▸ **Task prompt**:
Reproduce, without alteration, every line of the data; exclude the images.

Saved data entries
◇ ◇ ◇
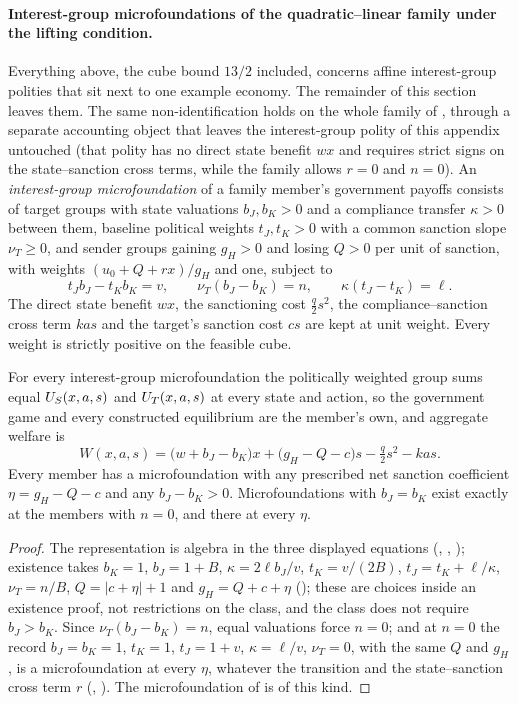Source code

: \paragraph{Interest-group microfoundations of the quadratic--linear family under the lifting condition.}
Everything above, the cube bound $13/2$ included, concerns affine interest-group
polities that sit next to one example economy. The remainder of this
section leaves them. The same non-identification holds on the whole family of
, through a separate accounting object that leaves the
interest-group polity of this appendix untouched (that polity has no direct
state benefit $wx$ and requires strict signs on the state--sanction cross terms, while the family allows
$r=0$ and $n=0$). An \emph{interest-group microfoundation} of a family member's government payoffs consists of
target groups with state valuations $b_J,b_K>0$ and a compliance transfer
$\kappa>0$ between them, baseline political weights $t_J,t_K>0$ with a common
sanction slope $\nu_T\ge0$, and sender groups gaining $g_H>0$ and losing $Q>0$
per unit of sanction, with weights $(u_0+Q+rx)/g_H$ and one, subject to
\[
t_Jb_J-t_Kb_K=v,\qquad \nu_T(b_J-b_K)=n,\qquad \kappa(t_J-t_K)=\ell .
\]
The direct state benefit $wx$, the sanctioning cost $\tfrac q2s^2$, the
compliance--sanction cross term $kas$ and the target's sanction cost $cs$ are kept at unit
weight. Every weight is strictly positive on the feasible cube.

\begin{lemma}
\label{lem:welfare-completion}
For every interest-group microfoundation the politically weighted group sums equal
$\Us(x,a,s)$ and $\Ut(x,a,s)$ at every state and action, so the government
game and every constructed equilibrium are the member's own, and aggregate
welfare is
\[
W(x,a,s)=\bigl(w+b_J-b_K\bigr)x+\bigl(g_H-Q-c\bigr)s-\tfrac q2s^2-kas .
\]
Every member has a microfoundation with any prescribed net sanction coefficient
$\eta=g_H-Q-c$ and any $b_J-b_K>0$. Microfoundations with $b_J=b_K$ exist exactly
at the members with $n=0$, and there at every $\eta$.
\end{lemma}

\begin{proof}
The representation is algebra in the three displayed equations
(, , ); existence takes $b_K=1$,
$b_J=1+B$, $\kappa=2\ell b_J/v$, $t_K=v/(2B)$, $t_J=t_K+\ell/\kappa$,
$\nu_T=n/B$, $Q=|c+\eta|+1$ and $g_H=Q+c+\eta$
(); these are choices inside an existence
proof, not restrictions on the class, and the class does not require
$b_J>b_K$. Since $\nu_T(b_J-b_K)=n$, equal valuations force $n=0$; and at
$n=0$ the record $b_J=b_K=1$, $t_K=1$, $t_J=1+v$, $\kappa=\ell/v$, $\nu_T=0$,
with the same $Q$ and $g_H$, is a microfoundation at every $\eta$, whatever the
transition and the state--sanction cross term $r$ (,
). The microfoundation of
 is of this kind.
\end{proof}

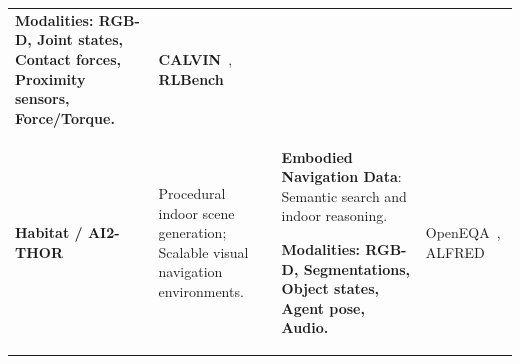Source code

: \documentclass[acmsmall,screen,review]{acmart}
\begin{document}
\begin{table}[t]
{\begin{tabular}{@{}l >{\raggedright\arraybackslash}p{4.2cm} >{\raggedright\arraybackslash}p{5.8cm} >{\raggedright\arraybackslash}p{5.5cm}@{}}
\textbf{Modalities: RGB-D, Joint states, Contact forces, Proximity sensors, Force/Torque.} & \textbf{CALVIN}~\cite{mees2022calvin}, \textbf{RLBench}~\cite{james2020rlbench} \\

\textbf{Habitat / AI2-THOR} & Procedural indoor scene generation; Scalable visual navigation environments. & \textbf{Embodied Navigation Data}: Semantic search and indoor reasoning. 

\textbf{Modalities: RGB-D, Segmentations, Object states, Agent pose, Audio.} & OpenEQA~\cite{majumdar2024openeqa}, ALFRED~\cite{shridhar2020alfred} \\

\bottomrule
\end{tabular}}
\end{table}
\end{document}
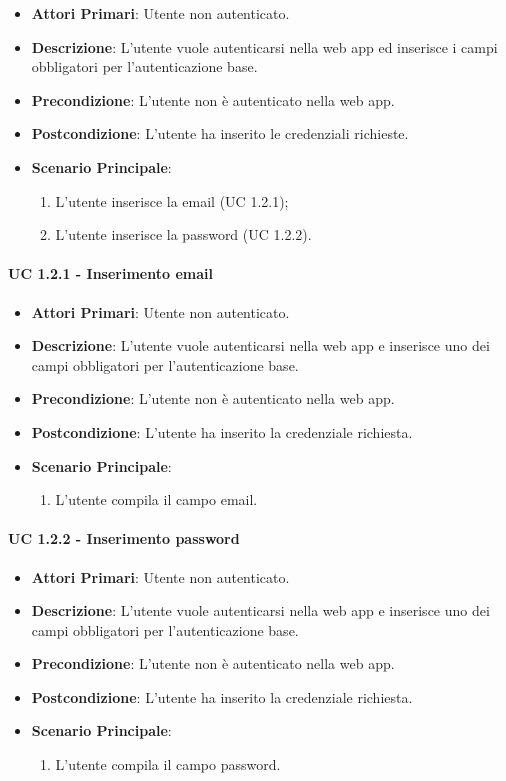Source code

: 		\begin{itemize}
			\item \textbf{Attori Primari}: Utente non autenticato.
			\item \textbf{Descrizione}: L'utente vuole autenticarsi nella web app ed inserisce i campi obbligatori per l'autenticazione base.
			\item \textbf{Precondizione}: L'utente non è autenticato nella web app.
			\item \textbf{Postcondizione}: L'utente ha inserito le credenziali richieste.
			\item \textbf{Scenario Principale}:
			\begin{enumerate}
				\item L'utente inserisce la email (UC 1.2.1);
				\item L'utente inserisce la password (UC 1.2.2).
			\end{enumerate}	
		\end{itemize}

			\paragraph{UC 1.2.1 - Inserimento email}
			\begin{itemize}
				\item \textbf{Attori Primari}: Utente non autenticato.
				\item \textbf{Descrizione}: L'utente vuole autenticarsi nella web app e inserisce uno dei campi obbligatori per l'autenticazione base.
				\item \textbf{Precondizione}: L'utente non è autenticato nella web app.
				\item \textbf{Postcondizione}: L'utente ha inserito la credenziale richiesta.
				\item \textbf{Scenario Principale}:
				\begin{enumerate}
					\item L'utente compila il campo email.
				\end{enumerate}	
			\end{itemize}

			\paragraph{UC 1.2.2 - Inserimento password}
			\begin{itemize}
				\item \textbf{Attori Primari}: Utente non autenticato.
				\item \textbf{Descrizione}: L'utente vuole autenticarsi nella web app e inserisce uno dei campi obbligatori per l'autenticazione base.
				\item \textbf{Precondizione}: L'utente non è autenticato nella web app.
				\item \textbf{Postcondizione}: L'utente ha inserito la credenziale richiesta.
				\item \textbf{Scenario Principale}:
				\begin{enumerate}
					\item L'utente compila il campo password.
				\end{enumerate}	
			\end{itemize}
◇ ◇ ◇
▸ **Response to this exercise**:
Source code

: \paragraph{Interest-group microfoundations of the quadratic--linear family under the lifting condition.}
Everything above, the cube bound $13/2$ included, concerns affine interest-group
polities that sit next to one example economy. The remainder of this
section leaves them. The same non-identification holds on the whole family of
, through a separate accounting object that leaves the
interest-group polity of this appendix untouched (that polity has no direct
state benefit $wx$ and requires strict signs on the state--sanction cross terms, while the family allows
$r=0$ and $n=0$). An \emph{interest-group microfoundation} of a family member's government payoffs consists of
target groups with state valuations $b_J,b_K>0$ and a compliance transfer
$\kappa>0$ between them, baseline political weights $t_J,t_K>0$ with a common
sanction slope $\nu_T\ge0$, and sender groups gaining $g_H>0$ and losing $Q>0$
per unit of sanction, with weights $(u_0+Q+rx)/g_H$ and one, subject to
\[
t_Jb_J-t_Kb_K=v,\qquad \nu_T(b_J-b_K)=n,\qquad \kappa(t_J-t_K)=\ell .
\]
The direct state benefit $wx$, the sanctioning cost $\tfrac q2s^2$, the
compliance--sanction cross term $kas$ and the target's sanction cost $cs$ are kept at unit
weight. Every weight is strictly positive on the feasible cube.

\begin{lemma}
\label{lem:welfare-completion}
For every interest-group microfoundation the politically weighted group sums equal
$\Us(x,a,s)$ and $\Ut(x,a,s)$ at every state and action, so the government
game and every constructed equilibrium are the member's own, and aggregate
welfare is
\[
W(x,a,s)=\bigl(w+b_J-b_K\bigr)x+\bigl(g_H-Q-c\bigr)s-\tfrac q2s^2-kas .
\]
Every member has a microfoundation with any prescribed net sanction coefficient
$\eta=g_H-Q-c$ and any $b_J-b_K>0$. Microfoundations with $b_J=b_K$ exist exactly
at the members with $n=0$, and there at every $\eta$.
\end{lemma}

\begin{proof}
The representation is algebra in the three displayed equations
(, , ); existence takes $b_K=1$,
$b_J=1+B$, $\kappa=2\ell b_J/v$, $t_K=v/(2B)$, $t_J=t_K+\ell/\kappa$,
$\nu_T=n/B$, $Q=|c+\eta|+1$ and $g_H=Q+c+\eta$
(); these are choices inside an existence
proof, not restrictions on the class, and the class does not require
$b_J>b_K$. Since $\nu_T(b_J-b_K)=n$, equal valuations force $n=0$; and at
$n=0$ the record $b_J=b_K=1$, $t_K=1$, $t_J=1+v$, $\kappa=\ell/v$, $\nu_T=0$,
with the same $Q$ and $g_H$, is a microfoundation at every $\eta$, whatever the
transition and the state--sanction cross term $r$ (,
). The microfoundation of
 is of this kind.
\end{proof}

Source code

: \documentclass[acmsmall,screen,review]{acmart}
\begin{document}
\begin{table}[t]
{\begin{tabular}{@{}l >{\raggedright\arraybackslash}p{4.2cm} >{\raggedright\arraybackslash}p{5.8cm} >{\raggedright\arraybackslash}p{5.5cm}@{}}
\textbf{Modalities: RGB-D, Joint states, Contact forces, Proximity sensors, Force/Torque.} & \textbf{CALVIN}~\cite{mees2022calvin}, \textbf{RLBench}~\cite{james2020rlbench} \\

\textbf{Habitat / AI2-THOR} & Procedural indoor scene generation; Scalable visual navigation environments. & \textbf{Embodied Navigation Data}: Semantic search and indoor reasoning. 

\textbf{Modalities: RGB-D, Segmentations, Object states, Agent pose, Audio.} & OpenEQA~\cite{majumdar2024openeqa}, ALFRED~\cite{shridhar2020alfred} \\

\bottomrule
\end{tabular}}
\end{table}
\end{document}
Source code

: 		\begin{itemize}
			\item \textbf{Attori Primari}: Utente non autenticato.
			\item \textbf{Descrizione}: L'utente vuole autenticarsi nella web app ed inserisce i campi obbligatori per l'autenticazione base.
			\item \textbf{Precondizione}: L'utente non è autenticato nella web app.
			\item \textbf{Postcondizione}: L'utente ha inserito le credenziali richieste.
			\item \textbf{Scenario Principale}:
			\begin{enumerate}
				\item L'utente inserisce la email (UC 1.2.1);
				\item L'utente inserisce la password (UC 1.2.2).
			\end{enumerate}	
		\end{itemize}

			\paragraph{UC 1.2.1 - Inserimento email}
			\begin{itemize}
				\item \textbf{Attori Primari}: Utente non autenticato.
				\item \textbf{Descrizione}: L'utente vuole autenticarsi nella web app e inserisce uno dei campi obbligatori per l'autenticazione base.
				\item \textbf{Precondizione}: L'utente non è autenticato nella web app.
				\item \textbf{Postcondizione}: L'utente ha inserito la credenziale richiesta.
				\item \textbf{Scenario Principale}:
				\begin{enumerate}
					\item L'utente compila il campo email.
				\end{enumerate}	
			\end{itemize}

			\paragraph{UC 1.2.2 - Inserimento password}
			\begin{itemize}
				\item \textbf{Attori Primari}: Utente non autenticato.
				\item \textbf{Descrizione}: L'utente vuole autenticarsi nella web app e inserisce uno dei campi obbligatori per l'autenticazione base.
				\item \textbf{Precondizione}: L'utente non è autenticato nella web app.
				\item \textbf{Postcondizione}: L'utente ha inserito la credenziale richiesta.
				\item \textbf{Scenario Principale}:
				\begin{enumerate}
					\item L'utente compila il campo password.
				\end{enumerate}	
			\end{itemize}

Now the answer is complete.